• _Provided information_:
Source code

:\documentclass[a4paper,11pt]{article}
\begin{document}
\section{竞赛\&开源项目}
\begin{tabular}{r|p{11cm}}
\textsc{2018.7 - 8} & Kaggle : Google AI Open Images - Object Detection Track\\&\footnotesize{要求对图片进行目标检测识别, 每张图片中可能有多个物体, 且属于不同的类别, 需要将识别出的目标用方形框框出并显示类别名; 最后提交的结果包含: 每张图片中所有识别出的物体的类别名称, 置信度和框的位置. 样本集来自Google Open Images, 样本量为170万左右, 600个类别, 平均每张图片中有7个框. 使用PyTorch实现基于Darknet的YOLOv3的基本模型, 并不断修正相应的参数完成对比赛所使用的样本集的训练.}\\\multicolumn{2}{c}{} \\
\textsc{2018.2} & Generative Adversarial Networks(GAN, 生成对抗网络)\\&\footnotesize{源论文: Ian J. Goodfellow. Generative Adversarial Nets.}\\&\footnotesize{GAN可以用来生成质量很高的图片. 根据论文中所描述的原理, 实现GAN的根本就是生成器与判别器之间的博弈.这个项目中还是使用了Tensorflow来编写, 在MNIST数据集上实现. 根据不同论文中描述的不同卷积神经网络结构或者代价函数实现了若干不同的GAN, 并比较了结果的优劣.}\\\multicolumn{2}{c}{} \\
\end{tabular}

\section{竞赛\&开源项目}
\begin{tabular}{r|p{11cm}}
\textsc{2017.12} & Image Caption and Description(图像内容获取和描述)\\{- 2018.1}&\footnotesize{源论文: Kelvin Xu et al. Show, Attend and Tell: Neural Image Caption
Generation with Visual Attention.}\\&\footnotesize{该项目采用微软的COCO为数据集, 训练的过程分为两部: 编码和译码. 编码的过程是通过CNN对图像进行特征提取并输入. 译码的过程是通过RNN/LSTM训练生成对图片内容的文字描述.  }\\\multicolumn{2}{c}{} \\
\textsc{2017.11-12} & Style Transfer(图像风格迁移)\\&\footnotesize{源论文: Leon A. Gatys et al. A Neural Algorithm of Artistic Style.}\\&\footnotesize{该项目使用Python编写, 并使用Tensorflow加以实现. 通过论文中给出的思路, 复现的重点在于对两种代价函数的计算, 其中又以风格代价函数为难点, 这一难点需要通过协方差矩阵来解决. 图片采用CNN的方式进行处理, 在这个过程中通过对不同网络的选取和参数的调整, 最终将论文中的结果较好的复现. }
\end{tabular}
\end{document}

* * *

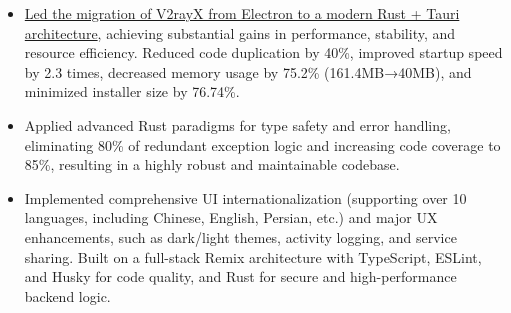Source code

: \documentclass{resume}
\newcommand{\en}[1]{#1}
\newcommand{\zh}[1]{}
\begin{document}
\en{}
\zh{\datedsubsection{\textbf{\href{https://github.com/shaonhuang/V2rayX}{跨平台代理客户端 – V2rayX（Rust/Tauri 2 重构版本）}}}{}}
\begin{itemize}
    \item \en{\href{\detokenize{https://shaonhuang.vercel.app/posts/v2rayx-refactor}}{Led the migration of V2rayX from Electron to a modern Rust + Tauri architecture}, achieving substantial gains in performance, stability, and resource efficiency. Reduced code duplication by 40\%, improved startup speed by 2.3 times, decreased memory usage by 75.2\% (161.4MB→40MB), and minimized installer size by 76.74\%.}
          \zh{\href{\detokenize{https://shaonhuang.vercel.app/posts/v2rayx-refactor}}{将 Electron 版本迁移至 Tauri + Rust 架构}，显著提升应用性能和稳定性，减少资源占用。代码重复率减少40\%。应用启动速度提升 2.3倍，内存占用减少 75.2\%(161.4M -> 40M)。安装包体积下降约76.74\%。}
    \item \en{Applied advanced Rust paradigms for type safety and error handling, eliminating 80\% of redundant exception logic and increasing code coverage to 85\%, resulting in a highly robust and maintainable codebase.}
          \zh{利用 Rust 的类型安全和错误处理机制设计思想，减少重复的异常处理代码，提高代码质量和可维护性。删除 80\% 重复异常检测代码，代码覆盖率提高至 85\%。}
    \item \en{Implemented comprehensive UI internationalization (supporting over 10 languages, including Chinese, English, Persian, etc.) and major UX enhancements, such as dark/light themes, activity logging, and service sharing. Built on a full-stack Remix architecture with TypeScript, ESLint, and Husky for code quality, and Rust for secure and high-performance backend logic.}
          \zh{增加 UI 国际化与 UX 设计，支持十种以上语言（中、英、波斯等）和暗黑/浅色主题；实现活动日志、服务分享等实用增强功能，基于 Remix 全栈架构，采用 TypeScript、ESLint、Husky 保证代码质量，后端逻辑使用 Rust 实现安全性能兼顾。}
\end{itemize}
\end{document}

...

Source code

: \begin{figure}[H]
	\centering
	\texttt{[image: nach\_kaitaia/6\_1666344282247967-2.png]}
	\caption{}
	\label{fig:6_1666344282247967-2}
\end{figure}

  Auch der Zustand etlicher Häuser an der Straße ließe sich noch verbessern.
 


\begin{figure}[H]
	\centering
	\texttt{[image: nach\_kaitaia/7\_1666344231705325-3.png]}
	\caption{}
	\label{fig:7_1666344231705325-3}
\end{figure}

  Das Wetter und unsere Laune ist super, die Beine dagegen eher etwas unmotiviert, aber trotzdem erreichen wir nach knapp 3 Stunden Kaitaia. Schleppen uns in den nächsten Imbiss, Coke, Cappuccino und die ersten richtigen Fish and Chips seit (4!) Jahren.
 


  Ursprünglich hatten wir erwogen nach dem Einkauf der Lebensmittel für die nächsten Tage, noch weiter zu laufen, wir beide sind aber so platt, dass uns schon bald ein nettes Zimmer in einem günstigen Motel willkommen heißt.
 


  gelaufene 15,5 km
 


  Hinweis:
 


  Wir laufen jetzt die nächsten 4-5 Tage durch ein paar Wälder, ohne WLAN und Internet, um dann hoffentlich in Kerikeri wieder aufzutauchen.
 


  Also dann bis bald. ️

• _Work to complete_: All lines of the listing holding the string "begin" must be returned, copied as they stand.

• _Result_:
\begin{document}
\begin{tabular}{r|p{11cm}}
\begin{tabular}{r|p{11cm}}
\begin{document}
\begin{itemize}
: \begin{figure}[H]
\begin{figure}[H]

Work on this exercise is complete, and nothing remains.